On Thu, 2021-04-08 at 08:45 +0200, John Darrington wrote:
> On Wed, Apr 07, 2021 at 06:34:12PM -0400, David Malcolm wrote:
>      >      
>      >      What you're describing sounds like a dictatorship to me.
>      > 
>      > ???? I cannot see how you reach that conclusion.
>      
>      Having one guy at the top from whom all power flows.
> 
> Power does not "flow" from RMS.  Since you have used a political
> analogy:
> I think it is more akin to a constitutional monarchy.

I grew up in the UK, and am most familiar with the situation there; I
don't have experience of the Australian system.

>      
>      What's the process for replacing the guy at the top, if he's
> become a
>      liability to the project?  What would a healthy structure look
> like?
> 
> Many countries have a single person as head of state with no formally
> defined process for replacing him or her.   Most of those countries
> are not
> usually descibed as "dictatorships".

It depends on whether the head of state is a mere figurehead, or is
actually in charge.  In the UK, the Queen is nominally in charge of
"her government", but that mostly amounts to merely rubberstamping the
election result, albeit with some limited "soft power" in terms of
gravitas.  I think it remains to be seen if the monarchy will survive
her passing (if indeed the UK is still in its current form at that
point, but that's a whole other can of worms).
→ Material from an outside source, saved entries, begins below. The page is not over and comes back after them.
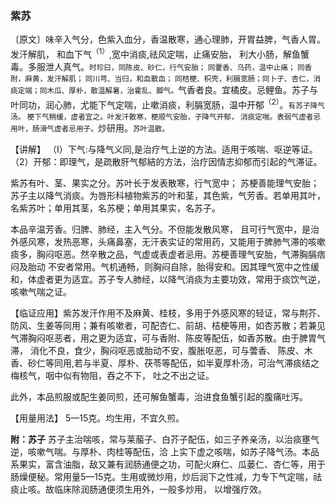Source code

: ### 紫苏

〔原文〕味辛入气分，色紫入血分，香温散寒，通心理肺，开胃益脾，气香人胃。发汗解肌，
和血下气<sup>（1）</sup>,宽中消痰,祛风定喘，止痛安胎，
利大小肠，解鱼蟹毒。多服泄人真气。<small>时珍曰，同陈皮、砂仁，行气安胎； 同藿香、乌药，温中止痛； 同香附，麻黄，发汗解肌；
同川芎、当归，和血散血； 同桔梗、枳壳，利膈宽肠；同卜子、杏仁，消痰定端；同木瓜、厚朴，散温解暑，治霍乱、脚气。</small>气香者良。宜橘皮。忌鲤鱼。苏子与叶同功，润心肺，尤能下气定喘，止嗽消痰，利膈宽肠，温中开郁<sup>（2）</sup>。<small>有苏子降气汤。
梗下气稍缓，虚者宜之。叶发汗散寒，梗顺气安胎，子降气开郁，
消痰定喘。表弱气虚者忌用叶，肠滑气虚者忌用子。</small>炒研用。<small>苏叶温散。</small>

【讲解】 （I）下气:与降气义同,是治疗气上逆的方法。适用于咳喘、呕逆等证。（2）开郁：即理气，是疏散肝气郁結的方法，治疗因情志抑郁而引起的气滞证。

紫苏有叶、茎、果实之分。苏叶长于发表散寒，行气宽中； 苏梗善能理气安胎；苏子主以降气消痰。为唇形科植物紫苏的叶和茎，其色紫，气芳香。若单用其叶，名紫苏叶；单用其茎，名苏梗；单用其果实，名苏子。

本品辛温芳香。归脾、肺经，主入气分。不但能发散风寒，
且可行气宽中，是治外感风寒，发热恶寒，头痛鼻塞，无汗表实证的常用药，又能用于脾肺气滞的咳嗽痰多，胸闷呕恶。然辛散之品，气虚或表虚者忌用。苏梗善理气安胎，气滞胸膈痞闷及胎动
不安者常用。气机通畅，则胸闷自除，胎得安和。因其理气宽中之性缓和，体虚者更为适宜。苏子专人肺经，以降气消痰为主要功效，常用于痰饮气逆，咳嗽气喘之证。

【临证应用】紫苏发汗作用不及麻黄、桂枝，多用于外感风寒的轻证，常与荆芥、防风、生姜等同用；兼有咳嗽者，可配杏仁、前胡、桔梗等用，如杏苏散；若兼见气滞胸闷呕恶者，用之更为适宜，可与香附、陈皮等配伍，如香苏散。由于脾胃气滞，
消化不良，食少，胸闷呕恶或胎动不安，腹胀呕恶，可与蕓香、
陈皮、木香、砂仁等同用,若与半夏、厚朴、茯苓等配伍，如半夏厚朴汤，可治气滞痰结之梅核气，咽中似有物阻，吞之不下，
吐之不出之证。

此外，本品煎服或配生姜同煎，还可解鱼蟹毒，治进食鱼蟹引起的腹痛吐泻。

【用量用法】 5—15克。均生用，不宜久煎。

**附：苏子** 苏子主治喘咳，常与莱菔子、白芥子配伍，如三子养亲汤，以治痰壅气逆，咳嗽气喘。与厚朴、肉桂等配伍，洽
上实下虚之咳喘，如苏子降气汤。本品系果实，富含油脂，敌又兼有润肠通便之功，可配火麻仁、瓜蒌仁、杏仁等，用于肠燥便秘。常用量5—15克。生用或微炒用，炒后润下之性减，力专下气定喘，祛痰止咳。故临床除润肠通便须生用外，一般多炒用，
以增强疗效。
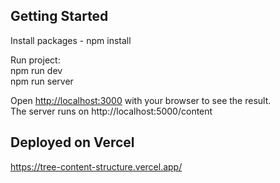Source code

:## Getting Started
Install packages - npm install <br />

Run project: <br />
npm run dev <br />
npm run server 


Open [http://localhost:3000](http://localhost:3000) with your browser to see the result. <br />
The server runs on http://localhost:5000/content

## Deployed on Vercel
https://tree-content-structure.vercel.app/
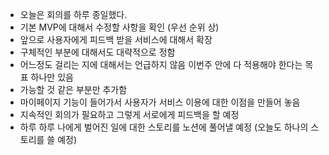 - 오늘은 회의를 하루 종일했다.
- 기본 MVP에 대해서 수정할 사항을 확인 (우선 순위 상)
- 앞으로 사용자에게 피드백 받을 서비스에 대해서 확장
- 구체적인 부분에 대해서도 대략적으로 정함
- 어느정도 걸리는 지에 대해서는 언급하지 않음 이번주 안에 다 적용해야 한다는 목표 하나만 있음
- 가능할 것 같은 부분만 추가함
- 마이페이지 기능이 들어가서 사용자가 서비스 이용에 대한 이점을 만들어 놓음
- 지속적인 회의가 필요하고 그렇게 서로에게 피드백을 할 예정
- 하루 하루 나에게 벌어진 일에 대한 스토리를 노션에 풀어낼 예정 (오늘도 하나의 스토리를 쓸 예정)
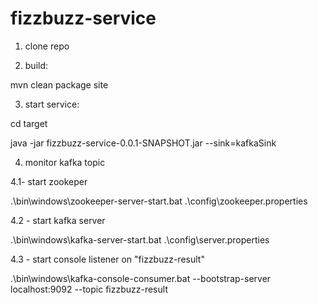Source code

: # fizzbuzz-service

1) clone repo


2) build:

mvn clean package site


3) start service:

cd target

java -jar fizzbuzz-service-0.0.1-SNAPSHOT.jar --sink=kafkaSink
 

4) monitor kafka topic

4.1- start zookeper

.\bin\windows\zookeeper-server-start.bat .\config\zookeeper.properties

4.2 - start kafka server

.\bin\windows\kafka-server-start.bat .\config\server.properties

4.3 - start console listener on "fizzbuzz-result"

 .\bin\windows\kafka-console-consumer.bat --bootstrap-server localhost:9092 --topic fizzbuzz-result

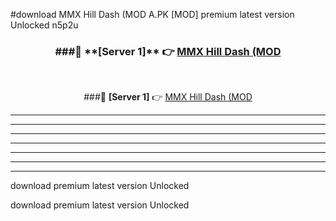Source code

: #download MMX Hill Dash (MOD A.PK [MOD] premium latest version Unlocked n5p2u 



<div align="center">
<h3>###🔹 **[Server 1]** 👉 <a href="https://download1apk.web.app/">MMX Hill Dash (MOD</a></h3><br>


###🔹 **[Server 1]** 👉 <a href="https://download1apk.web.app/">MMX Hill Dash (MOD</a></h3>
</div>



----------------------------------------------------------

----------------------------------------------------------

----------------------------------------------------------

----------------------------------------------------------

----------------------------------------------------------

----------------------------------------------------------

----------------------------------------------------------

download premium latest version Unlocked

download premium latest version Unlocked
> Further, history has shown,  in cases where that head of state has
> been
> forcibly removed (eg France, Russia). the regime that replaced them
> turned
> out to be composed of murderous powermongers concerned with nobody's
> interest
> but their own. 

If we're continuing the political analogy, a counterexample might be
the United States.

>   I for one, will not sit back and let that heppen to GNU.

I think it's important to distinguish between the figurative and
literal here.

No one is literally calling for anyone's head.

Some of us don't want RMS in a leadership position in a project we're
associated with (be it the FSF or GNU, and thus, GCC).

My opinions, not my employer's, as usual.